Сергей вышел на платформу. Сквозной ветер жег лицо. По каменным плитам ползла и струилась поземка.
Кондуктора в долгополых тулупах ходили вдоль вагонов с фонарями. А в вагонах было людно и очень жарко от чугунной печки, раскаленной березовыми дровами.
Осторожно обходя чьи-то пожитки, он направился в конец вагона, подальше от печки и единственного фонаря с криво поставленной толстой свечой, и, к своей радости, нашел свободное местечко в густой тени подле окошка.
И вдруг словно его осенило. Да ведь это же Чехов был… Чехов!.. Сергей даже засмеялся от радости. Чехов. Перед глазами
Кто-то, проходя, задел его холодной шубой. Подняв глаза, он увидел старого кондуктора.
— Вот разве что только тут, барышня… — сказал он, приняв со скамьи напротив железный сундучок.
Поблагодарив кондуктора, она села, не проронив ни слова, и поставила дорожный саквояж на край скамейки.

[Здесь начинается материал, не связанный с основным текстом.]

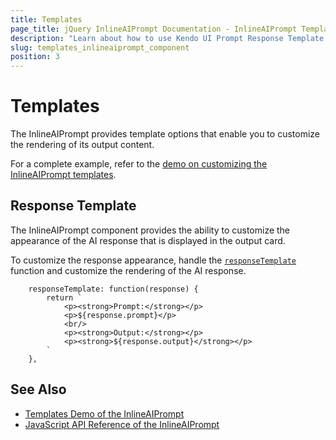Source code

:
 ```yaml
---
title: Templates
page_title: jQuery InlineAIPrompt Documentation - InlineAIPrompt Template
description: "Learn about how to use Kendo UI Prompt Response Template with the jQuery InlineAIPrompt"
slug: templates_inlineaiprompt_component
position: 3
---
```


# Templates

The InlineAIPrompt provides template options that enable you to customize the rendering of its output content.

For a complete example, refer to the [demo on customizing the InlineAIPrompt templates](https://demos.telerik.com/kendo-ui/inlineaiprompt/templates).

## Response Template

The InlineAIPrompt component provides the ability to customize the appearance of the AI response that is displayed in the output card.

To customize the response appearance, handle the [`responseTemplate`](https://www.telerik.com/kendo-jquery-ui/documentation/api/javascript/ui/inlineaiprompt/configuration/responsetemplate) function and customize the rendering of the AI response. 

```
    responseTemplate: function(response) {
        return `
            <p><strong>Prompt:</strong></p>
            <p>${response.prompt}</p>
            <br/>
            <p><strong>Output:</strong></p>
            <p><strong>${response.output}</strong></p>
        `
    },
```

## See Also

* [Templates Demo of the InlineAIPrompt](https://demos.telerik.com/kendo-ui/inline-aiprompt/templates)
* [JavaScript API Reference of the InlineAIPrompt](/api/javascript/ui/inlineaiprompt)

Еще очень не скоро в голове поезда простуженным голосом закричал паровоз. Вагоны долго скрипели, прежде чем тронуться в долгий путь. Свет газового рожка медленно, играя лучами, прошел за окошком, озарив на минуту лицо девушки и глаза ее, широко раскрытые в темноту.
Попутчица у музыканта оказалась несловоохотливой. И к лучшему! Он недолюбливал докучливые дорожные разговоры. Прислонясь головой к висящему на крюке пальто, Сергей закрыл глаза.
Совсем недавно в пожелтелом номере «Нового времени» он нашел уже давнишний чеховский рассказ «На пути» с эпиграфом из Лермонтова:
Ночевала тучка золотая На груди утеса-великана…В рассказе не было отчетливо выраженного сюжета, но было нечто неизмеримо большее: музыка, глубокий сердечный напев.
Отдельные строчки так врезались в память, что Сергей часто твердил их наизусть.
Прошел час, другой. Огни Москвы давно пропали в потемках. Сквозь мерный, неторопливый «в три счета» стук колес было слышно, как шуршал сухой снег по крыше.
Чарующая, величавая музыка ширилась, росла; и минутами Сергею казалось, что он уже не в вагоне, а бог знает где — в каких-то Рогачах, в проезжей грязноватого трактира, куда загнала ночная непогода бездомного горького неудачника Лихарева и богатую, избалованную жизнью барышню Иловайскую. В ночном разговоре у камелька раскрылась ей красота пропащей, но все еще живой русской души, испытавшей и нищету, и горький суд совести, и подвиг любви, и мученичество, и всепрощение…
Какова была она, эта барышня Иловайская?
Может быть, такая, как эта юная полуночница, что сидит напротив без сна, глядя в потемки своими «непроглядными» глазами.
О чем она думает?
Перебирая в памяти пряжу чеховского рассказа, Сергей видел, что в нем все есть: мелодия, тональность, гармония и даже оркестровка.
Нужно суметь «взять» ее…
В начале двенадцатого приехали в Тверь. Духота сделалась нестерпимой. Сережа оделся и вышел из вагона. На резком морозном ветру закружилась голова.
Высокие окна вокзала бросали полосы света на платформу. Поравнявшись с вагоном первого класса, Сергей услышал знакомый уже горловой сипловатый голос. Пассажир в дорогой шубе поманил проходившего мимо кондуктора.